Я встал, чувствуя, как щёки горят. А чего я хотел? Доминик как Доминик.
— Я не могу смотреть на черномазых, — говорю. — Я всё время вспоминаю тот городишко… Девок… то отравленных, то сгоревших… Убивать язычников, получается, грех?
— Убивать людей — грех, — сказал Доминик. — Любых людей убивать — грех. Смертный грех, потому что непоправимый. Начал понимать, принц?
— Но отпущение? — говорю. Уже просто умолять готов. — Другой священник мне дал бы! Бенедикт дал бы! Доминик, пожалуйста!
— Бенедикт дал бы, — отвечает. — Можешь попросить у Бенедикта.
Я замолчал. Ну да. Он прав, не поспоришь. Вольно Бенедикту было разбрасываться святыми таинствами от Божьего имени… до первого мертвяка!
— Ладно, — говорю. — Я понял. Но — что же делать-то? Доминик, я вправду раскаиваюсь. У меня внутри всё болит, я ужасно хочу всё изменить — но я же просто человек, я же не могу… Ты — другое дело, у тебя благодать…
Он вдруг снова улыбнулся, и меня слегка отпустило.
— Дурак ты, Антоний, — сказал, совсем как тогда, в шатре. Беззлобно, но горько. — Понимаешь, все каются искренне. Если начинает мучать совесть, если вспоминают о преисподней, если грозит эшафот — все просто исходят на искреннее раскаяние. Думаешь, оно что-то меняет? От него кому-нибудь легче?

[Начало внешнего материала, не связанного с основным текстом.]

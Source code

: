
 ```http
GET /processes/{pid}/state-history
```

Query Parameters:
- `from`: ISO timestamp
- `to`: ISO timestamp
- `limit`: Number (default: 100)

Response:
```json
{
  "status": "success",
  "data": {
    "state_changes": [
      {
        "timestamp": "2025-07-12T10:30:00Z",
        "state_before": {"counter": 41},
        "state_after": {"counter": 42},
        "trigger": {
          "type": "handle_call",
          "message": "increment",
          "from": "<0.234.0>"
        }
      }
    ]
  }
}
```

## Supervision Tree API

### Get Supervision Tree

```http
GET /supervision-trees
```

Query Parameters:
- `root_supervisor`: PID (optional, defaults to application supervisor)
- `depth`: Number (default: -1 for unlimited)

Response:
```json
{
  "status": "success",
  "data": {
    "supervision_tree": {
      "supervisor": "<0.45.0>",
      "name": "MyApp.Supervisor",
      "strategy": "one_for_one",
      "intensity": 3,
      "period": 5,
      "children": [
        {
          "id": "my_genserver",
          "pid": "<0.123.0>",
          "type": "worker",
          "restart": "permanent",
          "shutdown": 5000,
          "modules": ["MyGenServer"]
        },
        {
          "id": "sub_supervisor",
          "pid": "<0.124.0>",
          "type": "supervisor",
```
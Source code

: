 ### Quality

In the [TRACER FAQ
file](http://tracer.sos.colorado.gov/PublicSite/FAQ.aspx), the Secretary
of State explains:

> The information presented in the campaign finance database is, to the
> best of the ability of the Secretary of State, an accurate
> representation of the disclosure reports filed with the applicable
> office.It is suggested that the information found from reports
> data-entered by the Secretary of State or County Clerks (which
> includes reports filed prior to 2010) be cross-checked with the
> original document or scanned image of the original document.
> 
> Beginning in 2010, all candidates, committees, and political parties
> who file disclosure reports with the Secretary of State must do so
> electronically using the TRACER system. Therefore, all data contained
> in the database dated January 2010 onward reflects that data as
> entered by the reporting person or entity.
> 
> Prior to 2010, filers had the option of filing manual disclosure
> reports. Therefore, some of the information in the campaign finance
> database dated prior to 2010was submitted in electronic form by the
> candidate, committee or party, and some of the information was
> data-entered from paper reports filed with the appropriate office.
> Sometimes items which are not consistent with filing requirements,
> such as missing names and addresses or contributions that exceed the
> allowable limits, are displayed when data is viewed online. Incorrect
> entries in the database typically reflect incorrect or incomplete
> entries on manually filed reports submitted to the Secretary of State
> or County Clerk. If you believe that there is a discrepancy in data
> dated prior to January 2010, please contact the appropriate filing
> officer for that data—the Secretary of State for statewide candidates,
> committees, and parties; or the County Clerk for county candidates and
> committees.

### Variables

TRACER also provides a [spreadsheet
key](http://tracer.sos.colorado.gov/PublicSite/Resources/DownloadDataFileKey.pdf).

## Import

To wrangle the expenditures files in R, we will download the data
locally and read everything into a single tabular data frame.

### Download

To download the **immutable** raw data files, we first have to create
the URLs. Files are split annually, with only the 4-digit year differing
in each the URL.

— Но ведь в церкви читают… — начал я и замолчал.
Мне в голову вдруг пришла очень странная вещь. Все эти кающиеся, и я со всеми заодно — просто трусы по большому счёту. Что я прибежал исповедываться? Оттого, что мне черномазых стало жалко — или мне себя стало жалко? Ах, какой я несчастненький, я вот некстати приказал их убивать и теперь мне от этого плохо…
А Доминик смотрит на меня, как на щенка, как на шелудивого щенка, которому и объяснять-то бесполезно… Жалеет и меня, а что меня жалеть?! Кого я пожалел?!
— Доминик, — говорю, — забудь. До меня дошло. Мне надо просто жить дальше и всё время думать, как хоть что-то исправить. Так?
И тут Доминик толкнул меня плечом, как барон. Улыбаясь.
— Я же говорил — Господь с тобой, Антоний. Считай, что это — твоя епитимья. Если на этой войне в этих горах ты исправишь хоть что-то — может, тебе и отпустится хотя бы часть грехов.
Не то, чтобы мне стало легко по-настоящему, но определённо полегчало. Во всяком случае, удавиться больше не хотелось. Мы просто ушли к волкодавам; Ветер со своей свитой ждал меня, чтобы спланировать общие действия.
Дождь давно кончился, но солнце начало пробиваться сквозь тучи только сейчас.